Por Beatriz W. De Rittigstein
De los sistemas políticos que las sociedades han experimentado a través de la historia, sin duda, la democracia, independientemente de la variedad de tendencias partidistas, es el que mejores resultados ofrece: en un ambiente de libertades, mayor calidad de vida para los ciudadanos. Los beneficios se manifiestan en asuntos concretos como educación, salud, seguridad y todo ello se traduce en progreso.
El centro de la democracia es el ser humano por igual; debido a ello tiene como finalidad salvaguardar sus derechos inherentes: la vida, la libertad y, por ende, su bienestar. En lo material, avala el pleno avance personal, la propiedad privada, la iniciativa y la empresa. La sociedad se organiza de modo que permita el desarrollo de estos derechos. El límite para la expansión de las actividades personales es el que señalan los derechos de los demás, establecidos en el orden jurídico, estructurado en un andamiaje legal que asegura la coexistencia armoniosa. El Estado vigila y garantiza la buena articulación de estas relaciones.

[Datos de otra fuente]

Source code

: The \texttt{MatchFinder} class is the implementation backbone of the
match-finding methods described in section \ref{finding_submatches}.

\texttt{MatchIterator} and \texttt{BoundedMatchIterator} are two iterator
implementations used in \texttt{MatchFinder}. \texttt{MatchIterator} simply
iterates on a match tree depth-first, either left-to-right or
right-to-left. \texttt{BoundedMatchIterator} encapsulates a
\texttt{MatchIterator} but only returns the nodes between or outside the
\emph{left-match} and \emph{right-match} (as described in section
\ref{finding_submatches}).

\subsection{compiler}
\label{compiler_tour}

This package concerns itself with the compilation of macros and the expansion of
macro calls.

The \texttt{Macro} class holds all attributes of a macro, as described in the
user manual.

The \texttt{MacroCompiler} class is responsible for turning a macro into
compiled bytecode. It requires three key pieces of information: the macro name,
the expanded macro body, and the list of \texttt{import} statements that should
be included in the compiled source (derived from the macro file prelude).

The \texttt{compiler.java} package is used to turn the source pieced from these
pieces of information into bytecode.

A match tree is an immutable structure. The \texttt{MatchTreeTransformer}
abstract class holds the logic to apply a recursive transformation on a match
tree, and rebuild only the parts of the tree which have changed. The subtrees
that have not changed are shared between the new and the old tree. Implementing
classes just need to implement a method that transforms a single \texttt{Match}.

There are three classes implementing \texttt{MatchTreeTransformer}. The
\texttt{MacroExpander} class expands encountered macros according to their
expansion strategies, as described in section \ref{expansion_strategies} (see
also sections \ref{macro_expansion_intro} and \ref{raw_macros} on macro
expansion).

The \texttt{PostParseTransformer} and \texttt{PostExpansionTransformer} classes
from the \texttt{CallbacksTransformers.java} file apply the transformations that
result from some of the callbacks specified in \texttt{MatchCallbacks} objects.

Ciertamente, el destino de los países democráticos está en las manos de sus ciudadanos mediante el sufragio para elegir a las autoridades en todos los niveles. Sin embargo, de forma trascendental, depende de la contraloría que puedan efectuar sobre la calidad de las instituciones y el cumplimiento de sus funciones. Para ello, una democracia auténtica se califica por la dimensión de la autonomía y equilibrio de los poderes. Entre más se respete este sagrado compromiso, más amplia será la eficacia del sistema democrático; son varios los ejemplos cercanos, como Chile y Perú. Además, cuanto más sólido sea el ejercicio de esta esencia, mayor será la prosperidad de un país y de su gente.